View Full Version : Creating a Discussion Board



crimsonsmeagol
06-03-2009, 06:02 PM
I am starting work on creating a website that needs to incorporate a very basic discussion board, or basically an extremely glorified blog.

The website will have some main topics..Topics will be added regularly. In response to these topics I want users to be able to post comments/opinions and discuss the topic. I want to have full control as an admin over these discussions with the ability to delete any posts. I also want to eventually add something in to keep profanity from being able to be posted. The discussion board will only be based off the topic and the users shouldn't have any control of being able to start a new discussion thread. The discussion board doesn't need any fancy features... All the users need to be able to do is post text and possibly links.

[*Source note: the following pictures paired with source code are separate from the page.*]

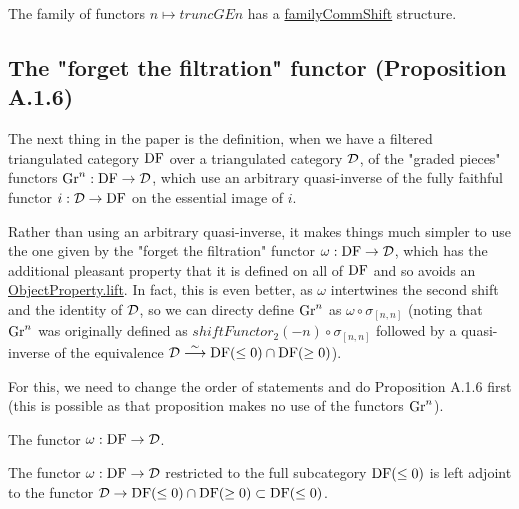 \begin{definition}
\label{def-truncGE_commShift}
\leanok
{}

The family of functors $n \mapsto truncGE n$ has a \url{familyCommShift} structure.

\end{definition}


\subsection{The "forget the filtration" functor (Proposition A.1.6)}

The next thing in the paper is the definition, when we have a filtered triangulated category
$\operatorname{DF}$ over a triangulated category $\mathcal{D}$, of the "graded pieces" functors $\operatorname{Gr}^n : \operatorname{DF} \to \mathcal{D}$, 
which use an arbitrary quasi-inverse of the fully faithful functor $i:\mathcal{D}\to\operatorname{DF}$ on the essential image of
$i$.

Rather than using an arbitrary quasi-inverse, it makes things much simpler to use the one
given by the "forget the filtration" functor $\omega : \operatorname{DF} \to \mathcal{D}$, which has the
additional pleasant property that it is defined on all of $\operatorname{DF}$ and so avoids an
\url{ObjectProperty.lift}. In fact, this is even better, as $\omega$ intertwines the
second shift and the identity of $\mathcal{D}$, so we can directy define $\operatorname{Gr}^n$ as $\omega\circ\sigma_{[n,n]}$
(noting that $\operatorname{Gr}^n$ was originally defined as $shiftFunctor_2 (-n)\circ\sigma_{[n,n]}$ followed 
by a quasi-inverse of the equivalence $\mathcal{D}\stackrel{\sim}{\longrightarrow} \operatorname{DF}(\le 0)\cap\operatorname{DF}(\ge 0)$).

For this, we need to change the order of statements and do Proposition A.1.6 first (this is
possible as that proposition makes no use of the functors $\operatorname{Gr}^n$).


\begin{definition}
\label{def-FF}

The functor $\omega:\operatorname{DF}\to\mathcal{D}$.

\end{definition}

\begin{definition}
\label{def-FF-leftAdjoint}

The functor $\omega:\operatorname{DF}\to\mathcal{D}$ restricted to the full subcategory $\operatorname{DF}(\le 0)$ is left adjoint to 
the functor $\mathcal{D} \to \operatorname{DF}(\le 0)\cap\operatorname{DF}(\ge 0)\subset\operatorname{DF}(\le 0)$.

\end{definition}

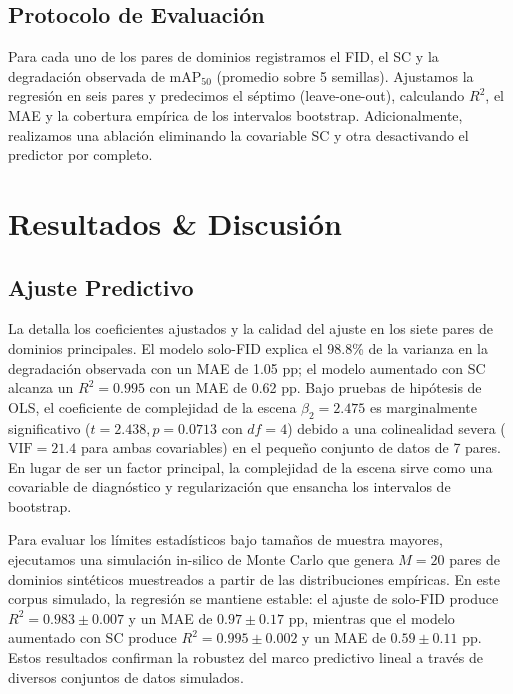 \documentclass[10pt,twocolumn,letterpaper]{article}
\begin{document}
\subsection{Protocolo de Evaluación}
Para cada uno de los pares de dominios registramos el FID, el SC y la degradación observada de mAP$_{50}$ (promedio sobre 5 semillas). Ajustamos la regresión en seis pares y predecimos el séptimo (leave-one-out), calculando $R^2$, el MAE y la cobertura empírica de los intervalos bootstrap. Adicionalmente, realizamos una ablación eliminando la covariable SC y otra desactivando el predictor por completo.

\section{Resultados \& Discusión}

\subsection{Ajuste Predictivo}
La  detalla los coeficientes ajustados y la calidad del ajuste en los siete pares de dominios principales. El modelo solo-FID explica el 98.8\% de la varianza en la degradación observada con un MAE de 1.05 pp; el modelo aumentado con SC alcanza un $R^2 = 0.995$ con un MAE de 0.62 pp. Bajo pruebas de hipótesis de OLS, el coeficiente de complejidad de la escena $\beta_2 = 2.475$ es marginalmente significativo ($t = 2.438, p = 0.0713$ con $df=4$) debido a una colinealidad severa ($\text{VIF} = 21.4$ para ambas covariables) en el pequeño conjunto de datos de 7 pares. En lugar de ser un factor principal, la complejidad de la escena sirve como una covariable de diagnóstico y regularización que ensancha los intervalos de bootstrap.

Para evaluar los límites estadísticos bajo tamaños de muestra mayores, ejecutamos una simulación in-silico de Monte Carlo que genera $M=20$ pares de dominios sintéticos muestreados a partir de las distribuciones empíricas. En este corpus simulado, la regresión se mantiene estable: el ajuste de solo-FID produce $R^2 = 0.983 \pm 0.007$ y un MAE de $0.97 \pm 0.17$ pp, mientras que el modelo aumentado con SC produce $R^2 = 0.995 \pm 0.002$ y un MAE de $0.59 \pm 0.11$ pp. Estos resultados confirman la robustez del marco predictivo lineal a través de diversos conjuntos de datos simulados.
\end{document}
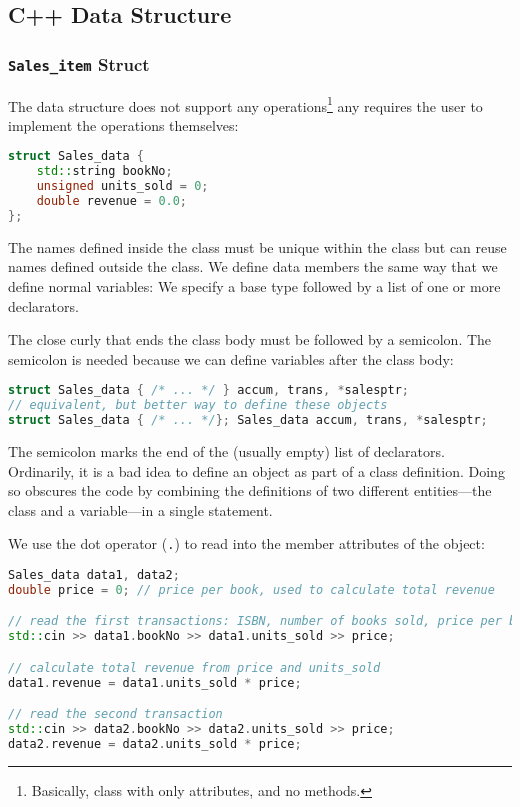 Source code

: \subsection{C++ Data Structure}
\label{task:20231122_cpp}

\subsubsection{\texttt{Sales\_item} Struct}

The data structure does not support any operations\footnote{Basically, class with only attributes, and no methods.} any requires the user to implement the operations themselves:
\begin{lstlisting}[language=C++]
struct Sales_data { 
    std::string bookNo; 
    unsigned units_sold = 0; 
    double revenue = 0.0; 
};
\end{lstlisting}
The names defined inside the class must be unique within the class but can reuse names defined outside the class. We define data members the same way that we define normal variables: We specify a base type followed by a list of one or more declarators.

The close curly that ends the class body must be followed by a semicolon. The semicolon is needed because we can define variables after the class body:
\begin{lstlisting}[language=C++]
struct Sales_data { /* ... */ } accum, trans, *salesptr; 
// equivalent, but better way to define these objects 
struct Sales_data { /* ... */}; Sales_data accum, trans, *salesptr;
\end{lstlisting}
The semicolon marks the end of the (usually empty) list of declarators. Ordinarily, it is a bad idea to define an object as part of a class definition. Doing so obscures the code by combining the definitions of two different entities—the class and a variable—in a single statement.

We use the dot operator (\texttt{.}) to read into the member attributes of the object:
\begin{lstlisting}[language=C++]
Sales_data data1, data2;
double price = 0; // price per book, used to calculate total revenue 

// read the first transactions: ISBN, number of books sold, price per book 
std::cin >> data1.bookNo >> data1.units_sold >> price; 

// calculate total revenue from price and units_sold 
data1.revenue = data1.units_sold * price;

// read the second transaction 
std::cin >> data2.bookNo >> data2.units_sold >> price; 
data2.revenue = data2.units_sold * price;
\end{lstlisting}

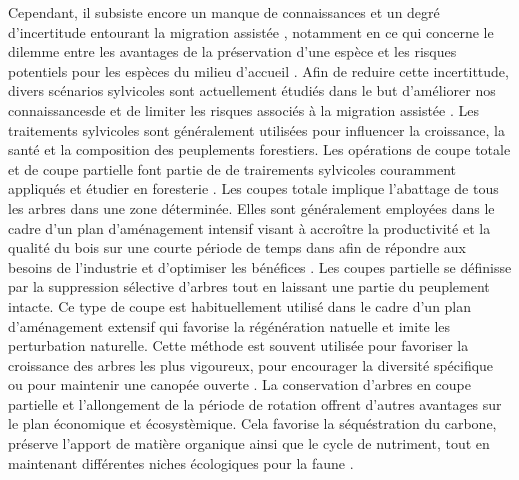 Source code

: Cependant, il subsiste encore un manque de connaissances et un degré d'incertitude entourant la migration assistée \citep{Park2018Informationunderload,Klenk2015assistedmigration}, 
notamment en ce qui concerne le dilemme entre les avantages de la préservation d'une espèce et les risques potentiels pour les espèces du milieu d'accueil \citep{Hewitt2011Takingstock,McLachlan2007frameworkdebate,Vitt2010Assistedmigration}.
Afin de reduire cette incertittude, divers scénarios sylvicoles sont actuellement étudiés dans le but d'améliorer nos connaissancesde et de limiter les risques associés à la migration assistée \citep{royoDesiredREgenerationAssisted2023}.
Les traitements sylvicoles sont généralement utilisées pour influencer la croissance, la santé et la composition des peuplements forestiers.
Les opérations de coupe totale et de coupe partielle font partie de de trairements sylvicoles couramment appliqués et étudier en foresterie \citep{Ameray2021Forestcarbon,Chaudhary2016Impactforest,Man2008Elevenyearresponses,MontoroGirona2018ConiferRegeneration,PamerleauCouture2015Effectthree}. 
Les coupes totale implique l'abattage de tous les arbres dans une zone déterminée.
Elles sont généralement employées dans le cadre d'un plan d'aménagement intensif visant à accroître la productivité et la qualité du bois 
sur une courte période de temps dans afin de répondre aux besoins de l'industrie et d'optimiser les bénéfices \citep{Ameray2021Forestcarbon}.
Les coupes partielle se définisse par la suppression sélective d'arbres tout en laissant une partie du peuplement intacte. 
Ce type de coupe est habituellement utilisé dans le cadre d'un plan d'aménagement extensif qui favorise la régénération natuelle et imite les perturbation naturelle.
Cette méthode est souvent utilisée pour favoriser la croissance des arbres les plus vigoureux, pour encourager la diversité spécifique ou pour maintenir une canopée ouverte \citep{Ameray2021Forestcarbon,Irland2011Timberproductivity}.
La conservation d'arbres  en coupe partielle et l'allongement de la période de rotation offrent d'autres avantages sur le plan économique et écosystèmique. 
Cela favorise la séquéstration du carbone, préserve l'apport de matière organique ainsi que le cycle de nutriment, 
tout en maintenant différentes niches écologiques pour la faune \citep{Ameray2021Forestcarbon,Barg1999Influencepartial,Tong2020Forestmanagement}.

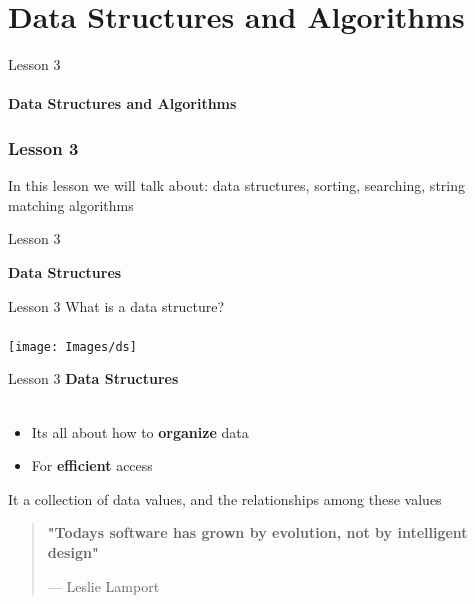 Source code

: \documentclass[aspectratio=1610]{beamer}
\begin{document}
\section{Data Structures and Algorithms}

\begin{frame}
\begin{center}
\Huge Lesson 3\\~\\
\textbf{Data Structures and Algorithms}
\end{center}
\end{frame}



\begin{frame}
\frametitle{Lesson 3}

\Huge In this lesson we will talk about:
 \alert{data structures, sorting, searching, string matching algorithms}
\end{frame}



\begin{frame}{Lesson 3}{}
\begin{center}
\Huge \textbf{Data Structures}
\end{center}
\end{frame}


\begin{frame}{Lesson 3}{}
\Huge{What is a data structure?}\\~\\
\texttt{[image: Images/ds]}
\end{frame}



\begin{frame}{Lesson 3}{}
\LARGE
\textbf{Data Structures}\\~\\
\begin{itemize}
    \item Its all about how to \textbf{organize} data
    \item For \textbf{efficient} access
\end{itemize}

It a collection of data values, and the relationships among these values
\end{frame}


\begin{frame}
\begin{center}
\Huge
\begin{quote}
\textbf{"Todays software has grown by evolution, not by intelligent design"}
\begin{flushright}
{--- Leslie Lamport}	
\end{flushright}
\end{quote}
\end{center}
\end{frame}
\end{document}

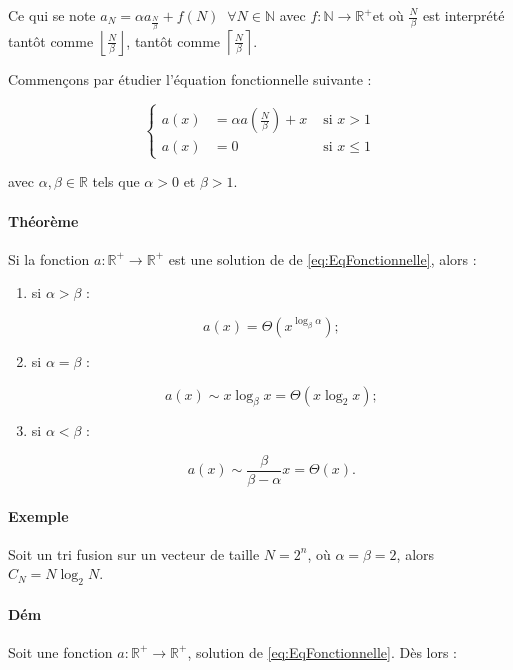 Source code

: \documentclass{article}
\newcommand{\floor}[1]{{\left\lfloor#1\right\rfloor}}
\newcommand{\ceil}[1]{{\left\lceil#1\right\rceil}}
\begin{document}
			Ce qui se note $a_N = \alpha a_{\frac N\beta} + f(N)\;\;\forall N \in \mathbb N$ avec $f : \mathbb N \to \mathbb R^+$et où $\frac N\beta$ est interprété
			tantôt comme $\floor{\frac N\beta}$, tantôt comme $\ceil {\frac N\beta}$.

			Commençons par étudier l'équation fonctionnelle suivante :

			\begin{equation}\label{eq:EqFonctionnelle}
				\left\{
					\begin{aligned}
						a(x) &= \alpha a\left(\frac N\beta\right) + x &\text{ si } x > 1\\
						a(x) &= 0 &\text{ si } x \leq 1
					\end{aligned}
				\right.
			\end{equation}

			avec $\alpha, \beta \in \mathbb R$ tels que $\alpha > 0$ et $\beta > 1$.

			\paragraph{Théorème} Si la fonction $a : \mathbb R^+ \to \mathbb R^+$ est une solution de de \eqref{eq:EqFonctionnelle}, alors :

			\begin{enumerate}
				\item si $\alpha > \beta$ :

					  \[a(x) = \Theta\left(x^{\log_\beta\alpha}\right) ;\]

				\item si $\alpha = \beta$ :

					  \[a(x) \sim x\log_\beta x = \Theta(x\log_2 x) ;\]

				\item si $\alpha < \beta$ :

					  \[a(x) \sim \frac \beta{\beta-\alpha}x = \Theta(x).\]
			\end{enumerate}

			\paragraph{Exemple} Soit un tri fusion sur un vecteur de taille $N = 2^n$, où $\alpha = \beta = 2$, alors $C_N = N\log_2 N$.

			\paragraph{Dém} Soit une fonction $a : \mathbb R^+ \to \mathbb R^+$, solution de \eqref{eq:EqFonctionnelle}. Dès lors :
\end{document}
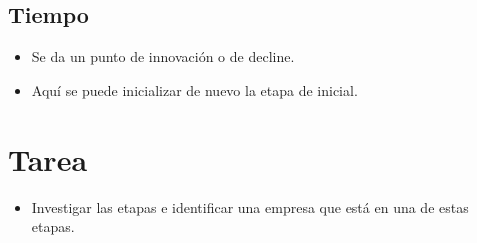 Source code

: \subsection{Tiempo}
\begin{itemize}
    \item Se da un punto de innovación o de decline.
    \item Aquí se puede inicializar de nuevo la etapa de inicial.
\end{itemize}





\section*{Tarea}
\begin{itemize}
    \item Investigar las etapas e identificar una empresa que está en una de estas etapas.
\end{itemize}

I know some basic PHP and MySQL. I also have the drive, motivation, and time to learn what I need to for this.

So basically what I need to learn is
How to create the database of users and allow sign-up, login
How to build the discussion board with my full control over it

Do you have any suggestion or know of any tutorials that can help me out?

Thank you in advance for all your help.

Jesdisciple
06-03-2009, 06:36 PM
For tutorials, just Google the technical terms involved... like registration and sessions(link) (http://us.php.net/manual/en/intro.session.php), and especially PHP and/or MySQL (depending on which part you're looking for). You don't want to omit "PHP" and get an ASP tutorial, for example.

Registration requires a 'users' table, which at its simplest only contains, for each user, a user id (primary and unique), username (unique), password, and email (unique). phpMyAdmin is a great tool for setting this up.

Logging in requires sessions (http://us.php.net/manual/en/intro.session.php) and the same database.

For the forum, you'll need 'topics' and 'posts' tables. In each post's entry, identify its topic and position (e.g., the second post would have position 1), and index both fields for efficiency. Note that I've never done this before, so this is just how my first try would be.

Obviously, anything beyond the core forum features (e.g., private messaging, search) will probably require more tables.